Description of the task:
Output the entries that follow, word for word.

Provided information:
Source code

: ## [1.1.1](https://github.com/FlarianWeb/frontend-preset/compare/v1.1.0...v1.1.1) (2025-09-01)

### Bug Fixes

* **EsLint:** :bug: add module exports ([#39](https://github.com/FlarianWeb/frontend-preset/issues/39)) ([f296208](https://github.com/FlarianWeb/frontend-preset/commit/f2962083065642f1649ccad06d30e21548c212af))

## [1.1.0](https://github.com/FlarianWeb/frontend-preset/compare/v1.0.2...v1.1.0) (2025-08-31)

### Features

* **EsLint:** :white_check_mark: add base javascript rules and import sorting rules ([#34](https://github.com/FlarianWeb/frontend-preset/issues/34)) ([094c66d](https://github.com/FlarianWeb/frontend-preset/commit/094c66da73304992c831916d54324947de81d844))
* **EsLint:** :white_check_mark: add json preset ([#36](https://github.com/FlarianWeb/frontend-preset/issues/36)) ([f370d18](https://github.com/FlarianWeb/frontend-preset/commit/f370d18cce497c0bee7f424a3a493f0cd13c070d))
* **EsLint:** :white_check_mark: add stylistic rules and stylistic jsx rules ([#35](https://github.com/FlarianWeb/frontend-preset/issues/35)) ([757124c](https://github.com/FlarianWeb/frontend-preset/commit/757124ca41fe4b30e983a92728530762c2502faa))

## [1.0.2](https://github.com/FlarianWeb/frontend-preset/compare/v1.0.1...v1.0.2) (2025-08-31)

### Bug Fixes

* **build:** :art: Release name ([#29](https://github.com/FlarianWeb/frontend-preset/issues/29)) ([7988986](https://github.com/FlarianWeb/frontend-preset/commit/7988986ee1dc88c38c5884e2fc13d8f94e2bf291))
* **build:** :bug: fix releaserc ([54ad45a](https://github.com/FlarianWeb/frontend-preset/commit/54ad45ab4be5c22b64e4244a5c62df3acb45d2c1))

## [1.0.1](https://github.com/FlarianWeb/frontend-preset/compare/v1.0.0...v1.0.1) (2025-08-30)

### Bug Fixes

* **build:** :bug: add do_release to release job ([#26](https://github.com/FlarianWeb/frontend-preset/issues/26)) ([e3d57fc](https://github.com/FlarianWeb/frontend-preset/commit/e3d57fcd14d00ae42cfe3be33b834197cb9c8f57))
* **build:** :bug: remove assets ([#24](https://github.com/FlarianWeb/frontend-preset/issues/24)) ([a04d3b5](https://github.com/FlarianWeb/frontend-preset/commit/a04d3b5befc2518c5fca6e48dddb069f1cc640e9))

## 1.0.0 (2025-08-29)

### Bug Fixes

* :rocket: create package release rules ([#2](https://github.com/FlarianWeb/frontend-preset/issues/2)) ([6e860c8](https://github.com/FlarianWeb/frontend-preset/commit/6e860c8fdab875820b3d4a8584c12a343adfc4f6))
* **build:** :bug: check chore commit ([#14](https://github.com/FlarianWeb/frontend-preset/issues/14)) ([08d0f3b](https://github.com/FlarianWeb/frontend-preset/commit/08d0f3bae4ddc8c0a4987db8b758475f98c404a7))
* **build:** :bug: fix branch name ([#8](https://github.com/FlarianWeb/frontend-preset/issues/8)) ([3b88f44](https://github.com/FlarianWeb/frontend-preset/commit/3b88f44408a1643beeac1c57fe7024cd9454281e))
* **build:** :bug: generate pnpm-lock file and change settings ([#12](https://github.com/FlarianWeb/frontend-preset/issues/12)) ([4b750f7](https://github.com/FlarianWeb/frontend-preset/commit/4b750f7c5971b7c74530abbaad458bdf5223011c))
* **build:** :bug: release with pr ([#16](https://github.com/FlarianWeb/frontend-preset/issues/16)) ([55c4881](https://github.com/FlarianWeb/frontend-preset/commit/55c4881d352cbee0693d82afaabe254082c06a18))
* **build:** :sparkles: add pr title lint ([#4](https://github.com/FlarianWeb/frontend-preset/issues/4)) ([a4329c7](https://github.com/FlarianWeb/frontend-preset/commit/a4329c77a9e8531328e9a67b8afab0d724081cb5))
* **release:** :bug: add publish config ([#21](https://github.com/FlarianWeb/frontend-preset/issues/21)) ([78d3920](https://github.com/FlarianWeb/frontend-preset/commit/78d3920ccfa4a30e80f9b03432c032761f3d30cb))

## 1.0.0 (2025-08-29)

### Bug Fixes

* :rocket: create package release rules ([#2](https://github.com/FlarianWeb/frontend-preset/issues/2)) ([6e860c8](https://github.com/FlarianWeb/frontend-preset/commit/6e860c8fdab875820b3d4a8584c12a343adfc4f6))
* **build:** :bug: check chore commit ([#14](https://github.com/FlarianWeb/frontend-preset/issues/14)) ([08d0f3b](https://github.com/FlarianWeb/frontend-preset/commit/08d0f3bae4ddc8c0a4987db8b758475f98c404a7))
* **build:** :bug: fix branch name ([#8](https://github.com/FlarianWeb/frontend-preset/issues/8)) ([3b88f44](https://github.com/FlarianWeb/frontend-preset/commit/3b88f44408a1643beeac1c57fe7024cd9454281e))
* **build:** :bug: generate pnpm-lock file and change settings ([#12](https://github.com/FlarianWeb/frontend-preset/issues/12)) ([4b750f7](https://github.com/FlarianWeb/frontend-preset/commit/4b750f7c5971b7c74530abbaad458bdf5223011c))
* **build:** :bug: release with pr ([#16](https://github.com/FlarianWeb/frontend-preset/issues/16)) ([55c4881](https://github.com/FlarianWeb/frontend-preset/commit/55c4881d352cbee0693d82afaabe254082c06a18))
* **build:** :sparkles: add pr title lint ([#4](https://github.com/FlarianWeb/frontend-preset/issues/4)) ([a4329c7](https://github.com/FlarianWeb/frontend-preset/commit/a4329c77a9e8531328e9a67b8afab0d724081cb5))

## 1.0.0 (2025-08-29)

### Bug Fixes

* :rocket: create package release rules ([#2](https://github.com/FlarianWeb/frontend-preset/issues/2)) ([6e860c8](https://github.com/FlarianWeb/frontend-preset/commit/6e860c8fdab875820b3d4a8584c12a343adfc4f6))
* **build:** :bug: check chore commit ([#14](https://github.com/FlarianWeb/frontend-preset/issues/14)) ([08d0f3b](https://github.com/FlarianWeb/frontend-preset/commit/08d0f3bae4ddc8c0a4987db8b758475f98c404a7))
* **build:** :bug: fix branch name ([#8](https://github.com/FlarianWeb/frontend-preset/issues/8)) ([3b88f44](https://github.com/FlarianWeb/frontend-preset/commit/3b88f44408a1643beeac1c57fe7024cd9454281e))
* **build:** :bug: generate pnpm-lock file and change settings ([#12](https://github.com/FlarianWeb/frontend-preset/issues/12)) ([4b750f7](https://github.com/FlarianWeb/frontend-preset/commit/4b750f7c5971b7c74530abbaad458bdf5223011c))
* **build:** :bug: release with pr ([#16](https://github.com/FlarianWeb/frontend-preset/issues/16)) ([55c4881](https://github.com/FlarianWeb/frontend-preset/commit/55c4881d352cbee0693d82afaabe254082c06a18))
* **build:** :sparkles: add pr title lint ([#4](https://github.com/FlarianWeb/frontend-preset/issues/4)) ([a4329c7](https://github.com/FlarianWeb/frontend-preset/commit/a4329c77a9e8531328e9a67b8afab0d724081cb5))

Solution for this task:
Source code

: ## [1.1.1](https://github.com/FlarianWeb/frontend-preset/compare/v1.1.0...v1.1.1) (2025-09-01)

### Bug Fixes

* **EsLint:** :bug: add module exports ([#39](https://github.com/FlarianWeb/frontend-preset/issues/39)) ([f296208](https://github.com/FlarianWeb/frontend-preset/commit/f2962083065642f1649ccad06d30e21548c212af))

## [1.1.0](https://github.com/FlarianWeb/frontend-preset/compare/v1.0.2...v1.1.0) (2025-08-31)

### Features

* **EsLint:** :white_check_mark: add base javascript rules and import sorting rules ([#34](https://github.com/FlarianWeb/frontend-preset/issues/34)) ([094c66d](https://github.com/FlarianWeb/frontend-preset/commit/094c66da73304992c831916d54324947de81d844))
* **EsLint:** :white_check_mark: add json preset ([#36](https://github.com/FlarianWeb/frontend-preset/issues/36)) ([f370d18](https://github.com/FlarianWeb/frontend-preset/commit/f370d18cce497c0bee7f424a3a493f0cd13c070d))
* **EsLint:** :white_check_mark: add stylistic rules and stylistic jsx rules ([#35](https://github.com/FlarianWeb/frontend-preset/issues/35)) ([757124c](https://github.com/FlarianWeb/frontend-preset/commit/757124ca41fe4b30e983a92728530762c2502faa))

## [1.0.2](https://github.com/FlarianWeb/frontend-preset/compare/v1.0.1...v1.0.2) (2025-08-31)

### Bug Fixes

* **build:** :art: Release name ([#29](https://github.com/FlarianWeb/frontend-preset/issues/29)) ([7988986](https://github.com/FlarianWeb/frontend-preset/commit/7988986ee1dc88c38c5884e2fc13d8f94e2bf291))
* **build:** :bug: fix releaserc ([54ad45a](https://github.com/FlarianWeb/frontend-preset/commit/54ad45ab4be5c22b64e4244a5c62df3acb45d2c1))

## [1.0.1](https://github.com/FlarianWeb/frontend-preset/compare/v1.0.0...v1.0.1) (2025-08-30)

### Bug Fixes

* **build:** :bug: add do_release to release job ([#26](https://github.com/FlarianWeb/frontend-preset/issues/26)) ([e3d57fc](https://github.com/FlarianWeb/frontend-preset/commit/e3d57fcd14d00ae42cfe3be33b834197cb9c8f57))
* **build:** :bug: remove assets ([#24](https://github.com/FlarianWeb/frontend-preset/issues/24)) ([a04d3b5](https://github.com/FlarianWeb/frontend-preset/commit/a04d3b5befc2518c5fca6e48dddb069f1cc640e9))

## 1.0.0 (2025-08-29)

### Bug Fixes

* :rocket: create package release rules ([#2](https://github.com/FlarianWeb/frontend-preset/issues/2)) ([6e860c8](https://github.com/FlarianWeb/frontend-preset/commit/6e860c8fdab875820b3d4a8584c12a343adfc4f6))
* **build:** :bug: check chore commit ([#14](https://github.com/FlarianWeb/frontend-preset/issues/14)) ([08d0f3b](https://github.com/FlarianWeb/frontend-preset/commit/08d0f3bae4ddc8c0a4987db8b758475f98c404a7))
* **build:** :bug: fix branch name ([#8](https://github.com/FlarianWeb/frontend-preset/issues/8)) ([3b88f44](https://github.com/FlarianWeb/frontend-preset/commit/3b88f44408a1643beeac1c57fe7024cd9454281e))
* **build:** :bug: generate pnpm-lock file and change settings ([#12](https://github.com/FlarianWeb/frontend-preset/issues/12)) ([4b750f7](https://github.com/FlarianWeb/frontend-preset/commit/4b750f7c5971b7c74530abbaad458bdf5223011c))
* **build:** :bug: release with pr ([#16](https://github.com/FlarianWeb/frontend-preset/issues/16)) ([55c4881](https://github.com/FlarianWeb/frontend-preset/commit/55c4881d352cbee0693d82afaabe254082c06a18))
* **build:** :sparkles: add pr title lint ([#4](https://github.com/FlarianWeb/frontend-preset/issues/4)) ([a4329c7](https://github.com/FlarianWeb/frontend-preset/commit/a4329c77a9e8531328e9a67b8afab0d724081cb5))
* **release:** :bug: add publish config ([#21](https://github.com/FlarianWeb/frontend-preset/issues/21)) ([78d3920](https://github.com/FlarianWeb/frontend-preset/commit/78d3920ccfa4a30e80f9b03432c032761f3d30cb))

## 1.0.0 (2025-08-29)

### Bug Fixes

* :rocket: create package release rules ([#2](https://github.com/FlarianWeb/frontend-preset/issues/2)) ([6e860c8](https://github.com/FlarianWeb/frontend-preset/commit/6e860c8fdab875820b3d4a8584c12a343adfc4f6))
* **build:** :bug: check chore commit ([#14](https://github.com/FlarianWeb/frontend-preset/issues/14)) ([08d0f3b](https://github.com/FlarianWeb/frontend-preset/commit/08d0f3bae4ddc8c0a4987db8b758475f98c404a7))
* **build:** :bug: fix branch name ([#8](https://github.com/FlarianWeb/frontend-preset/issues/8)) ([3b88f44](https://github.com/FlarianWeb/frontend-preset/commit/3b88f44408a1643beeac1c57fe7024cd9454281e))
* **build:** :bug: generate pnpm-lock file and change settings ([#12](https://github.com/FlarianWeb/frontend-preset/issues/12)) ([4b750f7](https://github.com/FlarianWeb/frontend-preset/commit/4b750f7c5971b7c74530abbaad458bdf5223011c))
* **build:** :bug: release with pr ([#16](https://github.com/FlarianWeb/frontend-preset/issues/16)) ([55c4881](https://github.com/FlarianWeb/frontend-preset/commit/55c4881d352cbee0693d82afaabe254082c06a18))
* **build:** :sparkles: add pr title lint ([#4](https://github.com/FlarianWeb/frontend-preset/issues/4)) ([a4329c7](https://github.com/FlarianWeb/frontend-preset/commit/a4329c77a9e8531328e9a67b8afab0d724081cb5))

## 1.0.0 (2025-08-29)

### Bug Fixes

* :rocket: create package release rules ([#2](https://github.com/FlarianWeb/frontend-preset/issues/2)) ([6e860c8](https://github.com/FlarianWeb/frontend-preset/commit/6e860c8fdab875820b3d4a8584c12a343adfc4f6))
* **build:** :bug: check chore commit ([#14](https://github.com/FlarianWeb/frontend-preset/issues/14)) ([08d0f3b](https://github.com/FlarianWeb/frontend-preset/commit/08d0f3bae4ddc8c0a4987db8b758475f98c404a7))
* **build:** :bug: fix branch name ([#8](https://github.com/FlarianWeb/frontend-preset/issues/8)) ([3b88f44](https://github.com/FlarianWeb/frontend-preset/commit/3b88f44408a1643beeac1c57fe7024cd9454281e))
* **build:** :bug: generate pnpm-lock file and change settings ([#12](https://github.com/FlarianWeb/frontend-preset/issues/12)) ([4b750f7](https://github.com/FlarianWeb/frontend-preset/commit/4b750f7c5971b7c74530abbaad458bdf5223011c))
* **build:** :bug: release with pr ([#16](https://github.com/FlarianWeb/frontend-preset/issues/16)) ([55c4881](https://github.com/FlarianWeb/frontend-preset/commit/55c4881d352cbee0693d82afaabe254082c06a18))
* **build:** :sparkles: add pr title lint ([#4](https://github.com/FlarianWeb/frontend-preset/issues/4)) ([a4329c7](https://github.com/FlarianWeb/frontend-preset/commit/a4329c77a9e8531328e9a67b8afab0d724081cb5))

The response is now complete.